Answer: direct variation
Unit Rates
A rate compares two quantities with different units.
kilometers per hour, dollars per item, liters per minute
A unit rate is a rate where the second quantity equals 1.
- price per 1 item
- distance per 1 hour
How to Find a Unit Rate
Divide the first quantity by the second quantity.
\( \text{unit rate}=\dfrac{\text{quantity}}{\text{units}} \)
Why SAT Tests This
Many DIGITAL SAT questions are disguised comparison problems. You must compare unit prices or speeds.
DIGITAL SAT Tip
Whenever a question asks “which is the better deal?” → compute unit rate.
Example 1 (Speed):
A car travels 180 km in 3 hours. Find its speed.
▶️ Answer/Explanation
\( \dfrac{180}{3}=60 \)
Answer: 60 km/h
Example 2 (Best Buy):
Pack A: 6 notebooks for $9 Pack B: 10 notebooks for $14 Which is cheaper per notebook?
▶️ Answer/Explanation
Pack A:
\( \dfrac{9}{6}=1.5 \) dollars
Pack B:
\( \dfrac{14}{10}=1.4 \) dollars
Answer: Pack B is cheaper
Example 3 (Constant Rate):
A faucet fills 12 liters in 4 minutes. How many liters per minute?
▶️ Answer/Explanation
\( \dfrac{12}{4}=3 \)
Answer: 3 L/min
Scaling
Scaling means increasing or decreasing quantities while keeping the same proportion.

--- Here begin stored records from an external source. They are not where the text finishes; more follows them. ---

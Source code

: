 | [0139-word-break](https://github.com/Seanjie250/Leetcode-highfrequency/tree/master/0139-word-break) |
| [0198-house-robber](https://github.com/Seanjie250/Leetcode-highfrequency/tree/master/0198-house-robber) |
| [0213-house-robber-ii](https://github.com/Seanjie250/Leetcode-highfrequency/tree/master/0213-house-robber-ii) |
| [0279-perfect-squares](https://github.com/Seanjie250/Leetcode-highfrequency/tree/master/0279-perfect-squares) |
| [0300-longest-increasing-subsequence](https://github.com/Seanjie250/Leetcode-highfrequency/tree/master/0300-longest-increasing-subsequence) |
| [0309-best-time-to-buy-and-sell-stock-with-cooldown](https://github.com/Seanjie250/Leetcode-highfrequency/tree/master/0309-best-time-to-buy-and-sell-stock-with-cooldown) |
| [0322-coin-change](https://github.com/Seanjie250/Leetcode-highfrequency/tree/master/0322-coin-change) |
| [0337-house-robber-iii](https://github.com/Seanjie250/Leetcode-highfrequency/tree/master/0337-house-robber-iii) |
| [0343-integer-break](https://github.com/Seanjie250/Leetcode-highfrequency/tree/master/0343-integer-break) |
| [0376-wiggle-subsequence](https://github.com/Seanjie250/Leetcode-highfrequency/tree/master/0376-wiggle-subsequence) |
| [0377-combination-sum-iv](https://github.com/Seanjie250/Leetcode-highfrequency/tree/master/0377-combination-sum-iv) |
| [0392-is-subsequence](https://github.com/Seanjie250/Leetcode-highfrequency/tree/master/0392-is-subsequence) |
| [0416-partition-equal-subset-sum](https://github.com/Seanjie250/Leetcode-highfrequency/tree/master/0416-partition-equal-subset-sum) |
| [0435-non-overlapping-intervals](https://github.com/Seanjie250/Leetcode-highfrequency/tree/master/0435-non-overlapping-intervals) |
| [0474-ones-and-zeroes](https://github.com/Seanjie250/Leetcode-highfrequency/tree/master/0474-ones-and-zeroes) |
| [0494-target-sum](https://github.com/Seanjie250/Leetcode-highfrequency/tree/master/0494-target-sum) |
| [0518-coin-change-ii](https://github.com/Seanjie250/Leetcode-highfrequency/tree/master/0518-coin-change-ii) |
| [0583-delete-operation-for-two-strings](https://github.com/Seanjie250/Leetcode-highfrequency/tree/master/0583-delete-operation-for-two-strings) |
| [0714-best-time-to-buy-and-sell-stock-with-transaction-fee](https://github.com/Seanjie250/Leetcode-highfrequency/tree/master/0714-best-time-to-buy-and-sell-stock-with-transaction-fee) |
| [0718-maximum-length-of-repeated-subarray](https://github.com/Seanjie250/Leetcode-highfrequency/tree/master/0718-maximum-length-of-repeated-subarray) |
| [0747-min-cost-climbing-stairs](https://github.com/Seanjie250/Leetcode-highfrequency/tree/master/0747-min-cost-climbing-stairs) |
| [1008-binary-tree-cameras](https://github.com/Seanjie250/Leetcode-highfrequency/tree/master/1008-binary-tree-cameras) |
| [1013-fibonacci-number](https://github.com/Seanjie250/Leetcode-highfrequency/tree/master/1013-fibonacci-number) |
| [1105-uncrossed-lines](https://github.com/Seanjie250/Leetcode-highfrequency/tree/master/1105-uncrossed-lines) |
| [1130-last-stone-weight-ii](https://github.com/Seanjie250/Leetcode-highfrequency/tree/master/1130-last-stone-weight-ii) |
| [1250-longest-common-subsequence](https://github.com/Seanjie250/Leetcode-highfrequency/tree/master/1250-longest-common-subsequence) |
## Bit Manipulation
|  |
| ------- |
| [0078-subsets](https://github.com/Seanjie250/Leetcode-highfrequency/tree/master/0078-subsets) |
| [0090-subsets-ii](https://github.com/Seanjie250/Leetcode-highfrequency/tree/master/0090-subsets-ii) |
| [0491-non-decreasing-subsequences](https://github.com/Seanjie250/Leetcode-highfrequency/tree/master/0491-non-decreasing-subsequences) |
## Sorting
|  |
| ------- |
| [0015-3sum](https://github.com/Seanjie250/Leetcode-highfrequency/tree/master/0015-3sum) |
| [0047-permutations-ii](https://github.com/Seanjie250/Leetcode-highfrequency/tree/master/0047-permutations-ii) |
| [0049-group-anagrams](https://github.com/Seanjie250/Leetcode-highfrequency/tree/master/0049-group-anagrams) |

This appears on the DIGITAL SAT in maps, models, recipes, and similar figures.
Scale Factor
The number that multiplies all measurements.
\( \text{scale factor}=\dfrac{\text{new size}}{\text{original size}} \)
Effect on Measurements
- Lengths multiply by scale factor
- Perimeter multiplies by scale factor
- Area multiplies by (scale factor)\(^2\)
Common SAT Trap
Students often multiply area by the scale factor instead of squaring it.
DIGITAL SAT Tip
If dimensions double → area becomes 4 times larger.
Example 1 (Length):
A model car is built at a scale of 1:5. If the real car length is 20 m, what is the model length?
▶️ Answer/Explanation
\( \dfrac{20}{5}=4 \)
Answer: 4 m
Example 2 (Area):
A square has side 3 cm. A similar square has scale factor 2. Find its area.
▶️ Answer/Explanation
New side:
\( 3\times2=6 \)
Area:
\( 6^2=36 \)
Answer: 36 cm²
Example 3 (Recipe Scaling):
A recipe uses 2 cups of flour for 4 servings. How much flour is needed for 10 servings?
▶️ Answer/Explanation
Scale factor:
\( \dfrac{10}{4}=2.5 \)
Flour:
\( 2\times2.5=5 \)
Answer: 5 cups